The Israelites wandered in the desert for 40 years. King David fled into the desert from King Saul. Jesus was tempted in the desert.
3. The desert is a barren and terrifying place where people cannot live easily.
It’s a dry place, where water is rarely found and people grow thirsty. It is lonely, sometimes characterized by a solitude that is threatening and frightening. It’s desolate, often used to symbolize the desolation that has come upon the nation of Israel because of her sin.
B. The desert times in our lives are dry and barren, but the voice calls to us where we are.
You may feel like today that you are in the desert. The desert of your life may feel like a spiritually barren wasteland. Your soul is dry and parched. You are weary and thirsty – in need of living water. You may find yourself living consistently without taking any significant time for prayer – maybe 3 or 6 months or even a year or more have gone by since you’ve really prayed or even read your Bible. You’re in the desert.

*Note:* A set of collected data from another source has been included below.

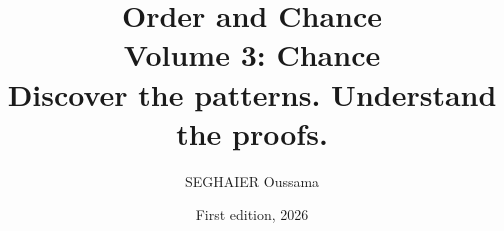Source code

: \documentclass[11pt,openany]{book}
\title{\Huge\textbf{Order and Chance}\\[0.4em]\LARGE Volume 3: Chance\\[0.6em]
\Large Discover the patterns. Understand the proofs.}
\author{SEGHAIER Oussama}
\date{First edition, 2026}
\begin{document}
\frontmatter
\makecover
\maketitle

\tableofcontents

\mainmatter















\appendix


\end{document}
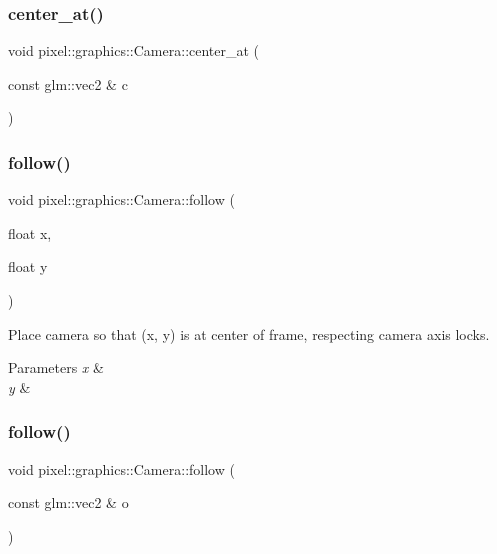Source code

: \subsubsection{\texorpdfstring{center\+\_\+at()}{center\_at()}\hspace{0.1cm}{\footnotesize\ttfamily [2/2]}}
{\footnotesize\ttfamily void pixel\+::graphics\+::\+Camera\+::center\+\_\+at (\begin{DoxyParamCaption}\item[{const glm\+::vec2 \&}]{c }\end{DoxyParamCaption})}

\mbox{\label{classpixel_1_1graphics_1_1_camera_a24e2aa28bbfbfb5c93f9d734e77ee375}} 
\subsubsection{\texorpdfstring{follow()}{follow()}\hspace{0.1cm}{\footnotesize\ttfamily [1/2]}}
{\footnotesize\ttfamily void pixel\+::graphics\+::\+Camera\+::follow (\begin{DoxyParamCaption}\item[{float}]{x,  }\item[{float}]{y }\end{DoxyParamCaption})}



Place camera so that (x, y) is at center of frame, respecting camera axis locks. 


\begin{DoxyParams}{Parameters}
{\em x} & \\
\hline
{\em y} & \\
\hline
\end{DoxyParams}
\mbox{\label{classpixel_1_1graphics_1_1_camera_adf121c3cfbf7e965902a9e5cd8ec3794}} 
\subsubsection{\texorpdfstring{follow()}{follow()}\hspace{0.1cm}{\footnotesize\ttfamily [2/2]}}
{\footnotesize\ttfamily void pixel\+::graphics\+::\+Camera\+::follow (\begin{DoxyParamCaption}\item[{const glm\+::vec2 \&}]{o }\end{DoxyParamCaption})}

Or maybe you feel like you’re in the desert all alone. Wandering around trying to find your way home. At times it’s a frightening place – a place that’s difficult for you to live on your own – and where is God? The climate of your life is extreme – intense heat and pressure by day – bone-chilling icy cold by night.
Maybe your heart is a place of desolation. Your sin has destroyed any signs of spiritual life. You may feel dead, lifeless, numb. Like you’re in the desert.
Or maybe you feel like you live in a world that is threatening and frightening. You live the best you can for Jesus Christ, but the world around you seems barren and desolate. You live or work in the midst of a desert. Signs of spiritual life are pretty hard to find anywhere around you.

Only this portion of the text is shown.